TASK STATEMENT: When you reach the line containing "- Plato’s stock" in the data below, begin returning lines exactly as written, and stop once the line containing "- Phaedo’s myth" has been returned.

RECORDS FOR THE TASK:
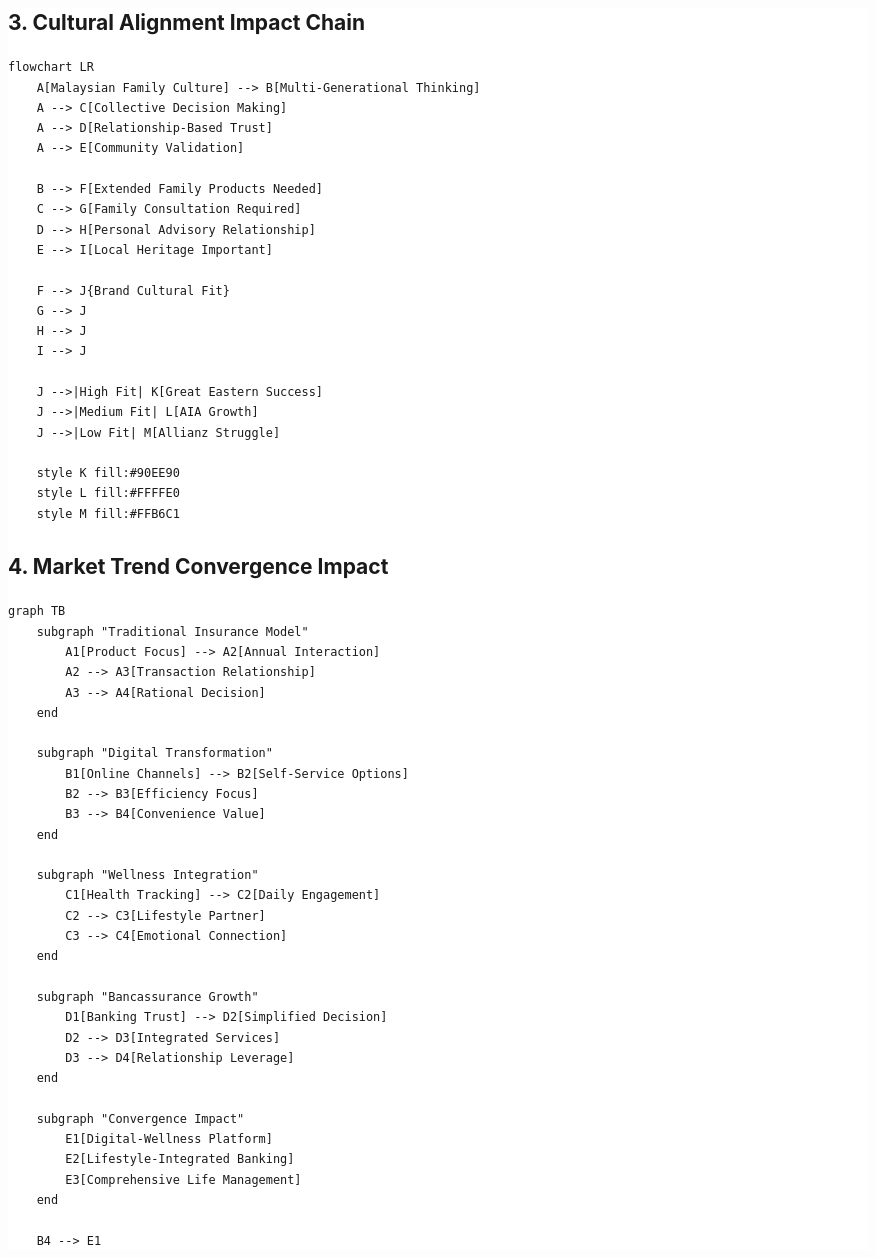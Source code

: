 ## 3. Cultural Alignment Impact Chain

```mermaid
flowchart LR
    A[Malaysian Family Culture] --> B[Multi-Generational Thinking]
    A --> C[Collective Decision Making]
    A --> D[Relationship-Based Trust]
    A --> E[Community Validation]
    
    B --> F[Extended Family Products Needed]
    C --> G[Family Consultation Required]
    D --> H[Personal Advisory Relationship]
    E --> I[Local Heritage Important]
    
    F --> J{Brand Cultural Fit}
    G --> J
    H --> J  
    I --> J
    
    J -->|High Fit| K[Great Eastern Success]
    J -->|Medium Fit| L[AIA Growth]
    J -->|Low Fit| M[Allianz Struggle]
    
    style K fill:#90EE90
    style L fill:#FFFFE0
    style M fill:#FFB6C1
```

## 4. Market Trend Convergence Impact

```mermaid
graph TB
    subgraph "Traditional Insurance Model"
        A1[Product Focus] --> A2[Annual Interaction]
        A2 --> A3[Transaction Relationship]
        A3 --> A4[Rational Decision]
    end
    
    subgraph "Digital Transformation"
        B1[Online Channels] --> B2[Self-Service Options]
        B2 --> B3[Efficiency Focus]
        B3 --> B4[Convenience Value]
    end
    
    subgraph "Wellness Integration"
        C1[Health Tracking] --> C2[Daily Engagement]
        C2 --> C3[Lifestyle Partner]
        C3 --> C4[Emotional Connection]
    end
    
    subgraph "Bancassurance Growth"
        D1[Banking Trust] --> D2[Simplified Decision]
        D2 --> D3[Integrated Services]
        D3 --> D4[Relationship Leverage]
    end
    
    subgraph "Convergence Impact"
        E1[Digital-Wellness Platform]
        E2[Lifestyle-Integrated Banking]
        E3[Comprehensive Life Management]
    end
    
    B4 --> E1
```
* * *
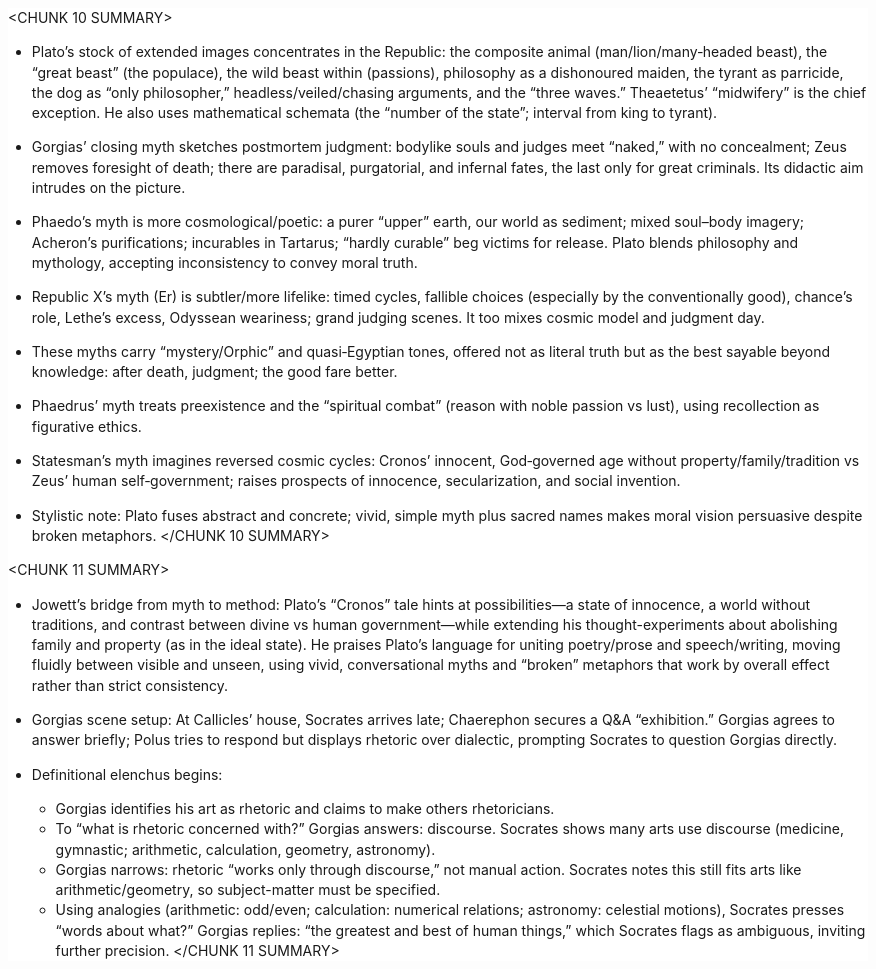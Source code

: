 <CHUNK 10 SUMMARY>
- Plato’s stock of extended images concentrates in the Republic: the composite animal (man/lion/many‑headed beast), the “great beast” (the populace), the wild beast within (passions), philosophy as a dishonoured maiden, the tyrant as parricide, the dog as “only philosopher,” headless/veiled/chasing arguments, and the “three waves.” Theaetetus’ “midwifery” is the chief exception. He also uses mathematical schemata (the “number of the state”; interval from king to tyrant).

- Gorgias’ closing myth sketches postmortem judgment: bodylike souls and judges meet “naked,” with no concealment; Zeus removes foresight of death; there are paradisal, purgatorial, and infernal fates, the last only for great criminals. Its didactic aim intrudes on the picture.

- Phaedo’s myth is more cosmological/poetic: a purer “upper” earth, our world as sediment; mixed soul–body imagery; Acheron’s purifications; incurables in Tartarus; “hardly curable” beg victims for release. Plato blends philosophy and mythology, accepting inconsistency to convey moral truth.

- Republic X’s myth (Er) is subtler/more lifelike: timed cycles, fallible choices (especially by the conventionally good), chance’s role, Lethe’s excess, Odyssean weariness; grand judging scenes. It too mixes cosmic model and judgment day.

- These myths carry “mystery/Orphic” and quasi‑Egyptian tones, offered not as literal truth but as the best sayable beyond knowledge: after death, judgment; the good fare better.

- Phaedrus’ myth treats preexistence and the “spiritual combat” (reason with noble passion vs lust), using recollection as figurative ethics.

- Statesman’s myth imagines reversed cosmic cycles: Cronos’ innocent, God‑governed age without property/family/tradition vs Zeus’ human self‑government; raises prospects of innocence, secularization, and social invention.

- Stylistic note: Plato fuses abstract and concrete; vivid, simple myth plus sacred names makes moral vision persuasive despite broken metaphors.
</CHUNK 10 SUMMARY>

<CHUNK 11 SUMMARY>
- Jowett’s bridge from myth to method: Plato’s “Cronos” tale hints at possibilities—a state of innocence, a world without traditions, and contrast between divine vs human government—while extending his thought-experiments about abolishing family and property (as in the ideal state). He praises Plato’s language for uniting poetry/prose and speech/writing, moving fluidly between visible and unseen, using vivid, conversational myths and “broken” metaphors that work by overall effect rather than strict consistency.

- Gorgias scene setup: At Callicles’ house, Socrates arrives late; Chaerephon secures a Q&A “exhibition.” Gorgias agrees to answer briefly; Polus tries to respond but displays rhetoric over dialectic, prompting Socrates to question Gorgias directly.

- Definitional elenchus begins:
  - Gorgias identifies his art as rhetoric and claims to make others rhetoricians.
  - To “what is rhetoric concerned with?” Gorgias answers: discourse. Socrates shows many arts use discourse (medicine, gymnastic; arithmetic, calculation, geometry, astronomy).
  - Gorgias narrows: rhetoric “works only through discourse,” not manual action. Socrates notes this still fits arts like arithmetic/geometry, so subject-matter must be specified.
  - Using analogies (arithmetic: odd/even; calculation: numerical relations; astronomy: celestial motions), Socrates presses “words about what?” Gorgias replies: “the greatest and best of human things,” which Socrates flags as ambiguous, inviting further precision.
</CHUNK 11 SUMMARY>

WRITTEN RESPONSE:
- Plato’s stock of extended images concentrates in the Republic: the composite animal (man/lion/many‑headed beast), the “great beast” (the populace), the wild beast within (passions), philosophy as a dishonoured maiden, the tyrant as parricide, the dog as “only philosopher,” headless/veiled/chasing arguments, and the “three waves.” Theaetetus’ “midwifery” is the chief exception. He also uses mathematical schemata (the “number of the state”; interval from king to tyrant).

- Gorgias’ closing myth sketches postmortem judgment: bodylike souls and judges meet “naked,” with no concealment; Zeus removes foresight of death; there are paradisal, purgatorial, and infernal fates, the last only for great criminals. Its didactic aim intrudes on the picture.

- Phaedo’s myth is more cosmological/poetic: a purer “upper” earth, our world as sediment; mixed soul–body imagery; Acheron’s purifications; incurables in Tartarus; “hardly curable” beg victims for release. Plato blends philosophy and mythology, accepting inconsistency to convey moral truth.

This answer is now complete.